Folgende Inhalte der präpartalen Beratung führen besonders nachhaltig zu einem besseren Outcome für das spätere Stillverhalten und sollten deswegen unbedingt mit den werdenden Müttern bzw. ihren Partner:innen kommuniziert werden:

Stillen
  • Die Bedeutung des Stillens und der Muttermilch

  • Ausschliessliches Stillen in den ersten 6 Monaten und Weiterführung des Stillens während und nach der Beikosteinführung

  • Darstellung der Risiken bei Verabreichung von Säuglingsnahrung oder anderen Muttermilchersatzprodukten

  • Die Grundlagen einer guten Stillposition bzw. des korrekten Anlegens an der Brust

  • Erkennung von frühen Hungerzeichen

Geburt
  • Die Bedeutung eines sofortigen und anhaltenden Haut-zu-Haut-Kontakts nach der Geburt

  • Die Bedeutung eines frühen und ungestörten Stillbeginns nach der Geburt

  • Die Bedeutung von Rooming-in

Abschliessend gilt es, die eigene Haltung und das angeeignete Wissen zum Stillen stets weiter zu hinterfragen und sich mit Leitlinien auf dem aktuellen medizinischen Stand zu halten.

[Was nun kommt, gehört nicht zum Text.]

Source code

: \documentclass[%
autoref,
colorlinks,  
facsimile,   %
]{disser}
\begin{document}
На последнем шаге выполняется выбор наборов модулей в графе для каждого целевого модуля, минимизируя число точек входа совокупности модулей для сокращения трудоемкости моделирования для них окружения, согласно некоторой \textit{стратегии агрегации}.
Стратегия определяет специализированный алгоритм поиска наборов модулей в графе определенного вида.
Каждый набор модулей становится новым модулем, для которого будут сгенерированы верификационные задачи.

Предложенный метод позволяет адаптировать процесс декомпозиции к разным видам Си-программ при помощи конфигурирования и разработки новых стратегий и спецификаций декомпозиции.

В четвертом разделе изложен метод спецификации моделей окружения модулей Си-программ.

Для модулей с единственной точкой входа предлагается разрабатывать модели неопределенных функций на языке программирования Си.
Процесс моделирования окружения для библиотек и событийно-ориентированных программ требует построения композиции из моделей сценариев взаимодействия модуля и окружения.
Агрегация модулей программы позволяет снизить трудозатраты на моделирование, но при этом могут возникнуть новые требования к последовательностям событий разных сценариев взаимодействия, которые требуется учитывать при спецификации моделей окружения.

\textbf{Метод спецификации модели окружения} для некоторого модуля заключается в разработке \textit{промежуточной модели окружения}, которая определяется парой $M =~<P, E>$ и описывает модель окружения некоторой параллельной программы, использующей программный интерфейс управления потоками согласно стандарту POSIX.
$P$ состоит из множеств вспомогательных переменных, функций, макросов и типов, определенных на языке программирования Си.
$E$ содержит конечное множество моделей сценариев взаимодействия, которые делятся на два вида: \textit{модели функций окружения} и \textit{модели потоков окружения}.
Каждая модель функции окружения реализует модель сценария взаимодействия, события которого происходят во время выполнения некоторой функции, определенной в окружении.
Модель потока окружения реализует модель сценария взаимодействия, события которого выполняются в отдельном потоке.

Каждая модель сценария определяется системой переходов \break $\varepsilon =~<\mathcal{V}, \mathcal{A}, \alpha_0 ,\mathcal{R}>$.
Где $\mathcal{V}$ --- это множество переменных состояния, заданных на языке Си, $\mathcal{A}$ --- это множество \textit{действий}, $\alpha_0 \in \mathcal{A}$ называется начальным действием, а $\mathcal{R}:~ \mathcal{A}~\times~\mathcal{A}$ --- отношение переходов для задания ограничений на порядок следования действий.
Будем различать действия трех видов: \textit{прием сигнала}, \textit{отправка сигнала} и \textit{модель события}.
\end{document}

Eine möglichst wertschätzende, neutrale und stigmasensible Kommunikation ist wesentlich (z.B. Kommunikationsleitfaden BLE 2021).14

Fazit

In der Schwangerschaft gibt es insgesamt einen hohen Beratungs- und Aufklärungsbedarf gegenüber den werdenden Müttern, die Kontrolltermine in der Schwangerenvorsorge sind meist zeitlich knapp bemessen und es gilt, viele Risiken und Eventualitäten auszuschliessen oder abzuwenden. Nichtsdestotrotz ist dies auch die Zeit, die wir – vor allem als ärztliches Personal – verantwortungsvoll dazu nutzen sollten, Frauen und ihre Partner:innen frühzeitig und evidenzbasiert über das Stillen und dessen positive Auswirkungen auf Mutter und Kind zu informieren und so eine nachhaltige Grundlage für einen guten Stillbeginn und die anschliessende Stillzeit zu schaffen.

Danksagung

Ich möchte mich bei Gabriele Nindl und dem Team des EISL (Europäisches Institut für Laktation und Stillen) für die engagierte und kompetente Wissensvermittlung und den kollegialen Austausch bedanken.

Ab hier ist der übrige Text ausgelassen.